Veuve Clicquot had two other notable achievements. First, she purchased some of the grandest vineyards in the best growing areas of Champagne. Second, she successfully gained entry into the rich and powerful Russian market. Despite the very complicated political climate of 1814, she managed to circumvent an embargo to send a shipment of 10,000 bottles of the famous 1811 vintage to the royal court in St Petersburg. It was met with resounding enthusiasm, and established the house of Veuve Clicquot as a dominant force in the market for nearly half a century.

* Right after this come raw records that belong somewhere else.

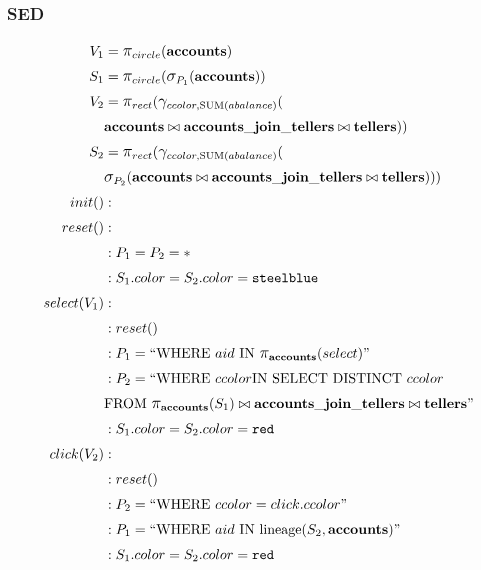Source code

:\subsubsection{SED}
\begin{align*}
	V_1&= \mathlarger{\pi}_{circle}(\bf{accounts})\\
	S_1&= \mathlarger{\pi}_{circle}(\mathlarger{\sigma}_{P_1}(\bf{accounts}))\\
	V_2&= \mathlarger{\pi}_{rect}(\mathlarger{\gamma}_{ccolor, \text{SUM}(abalance)}(\\&\bf{accounts}\bowtie{}\bf{accounts\_join\_tellers}\bowtie{}\bf{tellers}))\\
	S_2&= \mathlarger{\pi}_{rect}(\mathlarger{\gamma}_{ccolor, \text{SUM}(abalance)}(\\&\mathlarger{\sigma}_{P_2}(\bf{accounts}\bowtie{}\bf{accounts\_join\_tellers}\bowtie{}\bf{tellers})))\\
	init()&:\\
	reset()&:\\
	&: P_1 = P_2 = *\\
	&: S_1.color = S_2.color = \texttt{steelblue}\\
	select(V_1)&:\\
	&: reset()\\
	&: P_1 = ``\text{WHERE}~aid~\text{IN}~\mathlarger{\pi}_{\bf{accounts}}(select)"\\
	&: P_2 = ``\text{WHERE}~ccolor\text{IN~SELECT~DISTINCT}~ccolor~\\&\text{FROM}~\mathlarger{\pi}_{\bf{accounts}}(S_1)\bowtie{}\bf{accounts\_join\_tellers}\bowtie{}\bf{tellers}"\\
	&: S_1.color = S_2.color = \texttt{red}\\
	click(V_2)&:\\
	&: reset()\\
	&: P_2 = ``\text{WHERE}~ccolor=click.ccolor"\\
	&: P_1 = ``\text{WHERE}~aid~\text{IN~lineage}(S_2, \bf{accounts})"\\
	&: S_1.color = S_2.color = \texttt{red}\\
\end{align*}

By 1828, however, things were not quite as rosy. Several years earlier, Nicole-Barbe’s daughter Clementine had married Comte Louis de Chevigne, an irresponsible man who spent his new family’s money rather too freely. This was finally curtailed when an affluent employee, Edouard Werle, paid off the Clicquot debts and simultaneously secured himself a partnership in the company. When Nicole-Barbe retired in 1841, it was Werle who took control of the house.
Werle succeeded in maintaining the quality and reputation of the house for over 40 years, and in 1886, he passed the reins to his son, Alfred, who continued the widow Clicquot’s example and acquired more plots of fine vineyards for the house.

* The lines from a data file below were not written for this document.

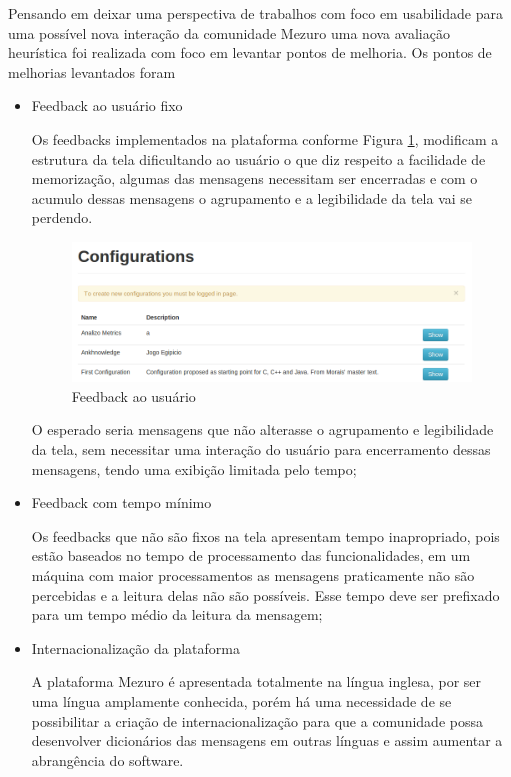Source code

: Pensando em deixar uma perspectiva de trabalhos com foco em usabilidade para uma possível nova interação da comunidade Mezuro uma nova avaliação heurística foi realizada com foco em levantar pontos de melhoria. Os pontos de melhorias levantados foram
\begin{itemize}
\item Feedback ao usuário fixo

Os feedbacks implementados na plataforma conforme Figura \ref{feedback}, modificam a estrutura da tela dificultando ao usuário o que diz respeito a facilidade de memorização, algumas das mensagens necessitam ser encerradas e com o acumulo dessas mensagens o agrupamento e a legibilidade da tela vai se perdendo.

\graphicspath{{figuras/}}
\begin{figure}[h]
\centering
\includegraphics[width=1.0\textwidth]{FeedBack}
\caption{Feedback ao usuário}
\label{feedback}
\end{figure}

O esperado seria mensagens que não alterasse o agrupamento e legibilidade da tela, sem necessitar uma interação do usuário para encerramento dessas mensagens, tendo uma exibição limitada pelo tempo;

\item Feedback com tempo mínimo 

Os feedbacks que não são fixos na tela apresentam tempo inapropriado, pois estão baseados no tempo de processamento das funcionalidades, em um máquina com maior processamentos as mensagens praticamente não são percebidas e a leitura delas não são possíveis. Esse tempo deve ser prefixado para um tempo médio da leitura da mensagem;

\item Internacionalização da plataforma

A plataforma Mezuro é apresentada totalmente na língua inglesa, por ser uma língua amplamente conhecida, porém há uma necessidade de se possibilitar a criação de internacionalização para que a comunidade possa desenvolver dicionários das mensagens em outras línguas e assim aumentar a abrangência do software.

\end{itemize}

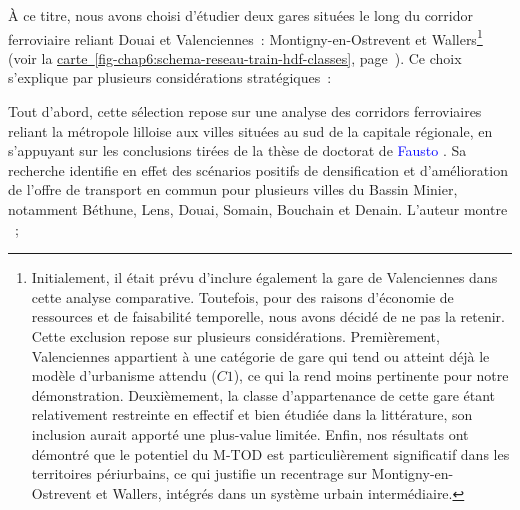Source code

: \begin{refsegment}
À ce titre, nous avons choisi d'étudier deux gares situées le long du corridor ferroviaire reliant Douai et Valenciennes~: Montigny-en-Ostrevent et Wallers\footnote{
    Initialement, il était prévu d'inclure également la gare de Valenciennes dans cette analyse comparative. Toutefois, pour des raisons d'économie de ressources et de faisabilité temporelle, nous avons décidé de ne pas la retenir. Cette exclusion repose sur plusieurs considérations. Premièrement, Valenciennes appartient à une catégorie de gare qui tend ou atteint déjà le modèle d'urbanisme attendu (\(C1\)), ce qui la rend moins pertinente pour notre démonstration. Deuxièmement, la classe d'appartenance de cette gare étant relativement restreinte en effectif et bien étudiée dans la littérature, son inclusion aurait apporté une plus-value limitée. Enfin, nos résultats ont démontré que le potentiel du \acrshort{M-TOD} est particulièrement significatif dans les territoires périurbains, ce qui justifie un recentrage sur Montigny-en-Ostrevent et Wallers, intégrés dans un système urbain intermédiaire.
} (voir la \hyperref[fig-chap6:schema-reseau-train-hdf-classes]{carte~\ref{fig-chap6:schema-reseau-train-hdf-classes}}, page~\pageref{fig-chap6:schema-reseau-train-hdf-classes}). Ce choix s'explique par plusieurs considérations stratégiques~:
\begin{customitemize}
    \item Tout d'abord, cette sélection repose sur une analyse des corridors ferroviaires reliant la métropole lilloise aux villes situées au sud de la capitale régionale, en s'appuyant sur les conclusions tirées de la thèse de doctorat de \textcolor{blue}{Fausto} \textcolor{blue}{\textcite[246]{lo_feudo_scenario_2014}}. Sa recherche identifie en effet des scénarios positifs de densification et d'amélioration de l'offre de transport en commun pour plusieurs villes du Bassin Minier, notamment Béthune, Lens, Douai, Somain, Bouchain et Denain. L'auteur montre  \textcolor{blue}{\autocite[246]{lo_feudo_scenario_2014}}~;

\end{customitemize}
\end{refsegment}
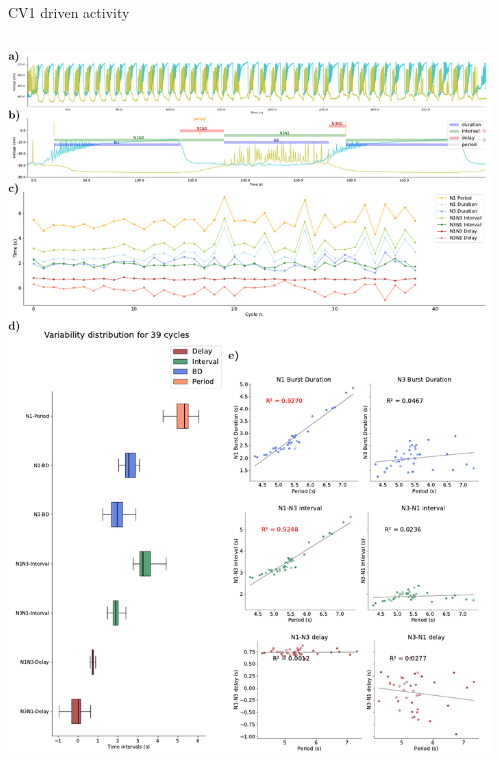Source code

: \documentclass[aspectratio=43]{beamer}
\begin{document}
\begin{frame}{CV1 driven activity}
	\begin{columns}
		\begin{column}{0.5\textwidth}
			\includegraphics[width=\textwidth]{invariants/data/SUSSEX/CV1a_driven1/images/2phases/panel_with_intervals.pdf}
		\end{column}
		\begin{column}{0.5\textwidth}

\end{column}
\end{columns}
\end{frame}
\end{document}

The succession then passed to Alfred’s son-in-law, Comte Bertrand de Mun, and in turn to his son-in-law, Alain de Vogue. In 1987, Veuve Clicquot became part of the merged luxury goods group LVMH, and they remain the current owners.

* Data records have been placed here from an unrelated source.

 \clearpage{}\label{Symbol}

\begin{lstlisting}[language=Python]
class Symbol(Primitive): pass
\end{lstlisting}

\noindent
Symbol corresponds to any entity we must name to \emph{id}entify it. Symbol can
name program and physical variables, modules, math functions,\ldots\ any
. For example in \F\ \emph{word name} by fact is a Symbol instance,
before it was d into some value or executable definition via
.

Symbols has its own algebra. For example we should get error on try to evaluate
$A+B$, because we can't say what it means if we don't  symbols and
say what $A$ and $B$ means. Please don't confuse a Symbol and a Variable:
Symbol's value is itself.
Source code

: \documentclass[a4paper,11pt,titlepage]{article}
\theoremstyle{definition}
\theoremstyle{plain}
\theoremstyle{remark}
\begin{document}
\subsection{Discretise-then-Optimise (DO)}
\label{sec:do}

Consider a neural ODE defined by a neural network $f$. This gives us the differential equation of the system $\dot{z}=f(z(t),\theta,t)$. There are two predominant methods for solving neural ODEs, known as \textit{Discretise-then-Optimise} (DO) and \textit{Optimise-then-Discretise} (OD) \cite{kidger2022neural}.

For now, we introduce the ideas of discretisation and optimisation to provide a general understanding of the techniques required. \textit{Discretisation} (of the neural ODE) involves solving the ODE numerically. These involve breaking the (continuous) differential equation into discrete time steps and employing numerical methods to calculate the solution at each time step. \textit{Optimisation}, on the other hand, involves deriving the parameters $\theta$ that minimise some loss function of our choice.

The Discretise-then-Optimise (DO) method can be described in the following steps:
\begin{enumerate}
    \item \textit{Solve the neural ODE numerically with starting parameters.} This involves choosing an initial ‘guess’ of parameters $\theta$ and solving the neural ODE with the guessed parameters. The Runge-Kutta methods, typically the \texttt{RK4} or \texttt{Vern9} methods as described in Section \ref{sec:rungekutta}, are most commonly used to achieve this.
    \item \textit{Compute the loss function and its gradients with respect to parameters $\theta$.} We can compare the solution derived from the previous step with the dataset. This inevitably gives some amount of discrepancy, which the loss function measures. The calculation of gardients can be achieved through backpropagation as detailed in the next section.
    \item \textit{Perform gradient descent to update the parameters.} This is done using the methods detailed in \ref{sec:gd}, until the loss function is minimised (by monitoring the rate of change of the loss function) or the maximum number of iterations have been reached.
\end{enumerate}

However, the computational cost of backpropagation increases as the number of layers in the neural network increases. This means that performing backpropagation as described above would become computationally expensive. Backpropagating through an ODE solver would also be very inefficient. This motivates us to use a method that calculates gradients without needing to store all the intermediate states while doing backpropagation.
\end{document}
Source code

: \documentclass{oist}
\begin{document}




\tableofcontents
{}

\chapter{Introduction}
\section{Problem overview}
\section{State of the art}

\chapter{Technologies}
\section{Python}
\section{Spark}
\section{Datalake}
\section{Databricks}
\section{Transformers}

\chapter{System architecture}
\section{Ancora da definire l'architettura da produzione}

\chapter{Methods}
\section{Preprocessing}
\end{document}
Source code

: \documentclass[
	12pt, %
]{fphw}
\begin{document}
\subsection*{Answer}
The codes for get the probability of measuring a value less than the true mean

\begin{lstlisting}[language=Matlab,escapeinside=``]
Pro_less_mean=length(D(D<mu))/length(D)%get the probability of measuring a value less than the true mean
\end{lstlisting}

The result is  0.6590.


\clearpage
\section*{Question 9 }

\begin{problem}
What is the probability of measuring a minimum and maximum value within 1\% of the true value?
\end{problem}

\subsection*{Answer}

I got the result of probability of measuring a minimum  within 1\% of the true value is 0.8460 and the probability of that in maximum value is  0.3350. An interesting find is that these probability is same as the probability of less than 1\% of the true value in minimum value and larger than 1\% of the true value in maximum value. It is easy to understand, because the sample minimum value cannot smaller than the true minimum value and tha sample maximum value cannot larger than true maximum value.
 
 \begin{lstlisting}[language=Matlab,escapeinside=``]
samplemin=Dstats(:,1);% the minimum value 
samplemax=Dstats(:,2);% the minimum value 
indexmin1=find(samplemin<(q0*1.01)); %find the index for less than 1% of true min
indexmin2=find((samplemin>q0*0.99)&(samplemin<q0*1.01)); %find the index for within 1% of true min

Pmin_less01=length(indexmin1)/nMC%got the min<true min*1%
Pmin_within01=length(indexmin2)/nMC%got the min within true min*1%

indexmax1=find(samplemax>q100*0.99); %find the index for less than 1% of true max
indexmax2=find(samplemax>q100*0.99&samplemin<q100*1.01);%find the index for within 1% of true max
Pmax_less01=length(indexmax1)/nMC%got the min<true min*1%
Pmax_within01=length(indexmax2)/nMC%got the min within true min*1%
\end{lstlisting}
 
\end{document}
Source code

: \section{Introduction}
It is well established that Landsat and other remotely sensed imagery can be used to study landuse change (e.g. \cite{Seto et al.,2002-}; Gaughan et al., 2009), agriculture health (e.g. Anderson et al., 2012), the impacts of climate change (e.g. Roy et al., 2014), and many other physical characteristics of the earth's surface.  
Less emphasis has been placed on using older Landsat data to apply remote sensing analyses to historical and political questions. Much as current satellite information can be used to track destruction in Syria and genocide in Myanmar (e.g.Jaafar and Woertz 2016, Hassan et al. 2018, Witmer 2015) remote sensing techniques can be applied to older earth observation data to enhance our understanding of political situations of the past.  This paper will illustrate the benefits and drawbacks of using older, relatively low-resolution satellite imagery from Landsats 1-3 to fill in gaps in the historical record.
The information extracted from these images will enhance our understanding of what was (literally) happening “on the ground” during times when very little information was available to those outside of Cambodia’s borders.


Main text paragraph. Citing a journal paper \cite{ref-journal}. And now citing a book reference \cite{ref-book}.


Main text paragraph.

At the winemaking helm is chef de cave Dominique Demarville. He became only the 10th cellar master for the house of Veuve Clicquot in 2009, having worked in the industry since 1985. After his first harvest experience, he earned his degree in oenology and viticulture from the Lycee de Viticole de la Champagne in Avize, and later earned a second degree from the University of Burgundy in Dijon.
Veuve Clicquot owns a vast amount of vineyards in Champagne – 393 hectares – located in 22 villages. Their holdings are found in many Grand Crus, including Ambonnay, Avize, Bouzy, Cramant, Le Mesnil, Oger and Verzenay. Despite the extent of their land, these grapes provide only around a quarter of the house’s total needs. Additional grapes are supplied by growers who have worked with the house for many years under long-term contracts.
All the vineyards are farmed sustainably. They make use of renewable energy and have consciously lowered their carbon footprint and have also reduced greenhouse gas emissions by around 15% per bottle.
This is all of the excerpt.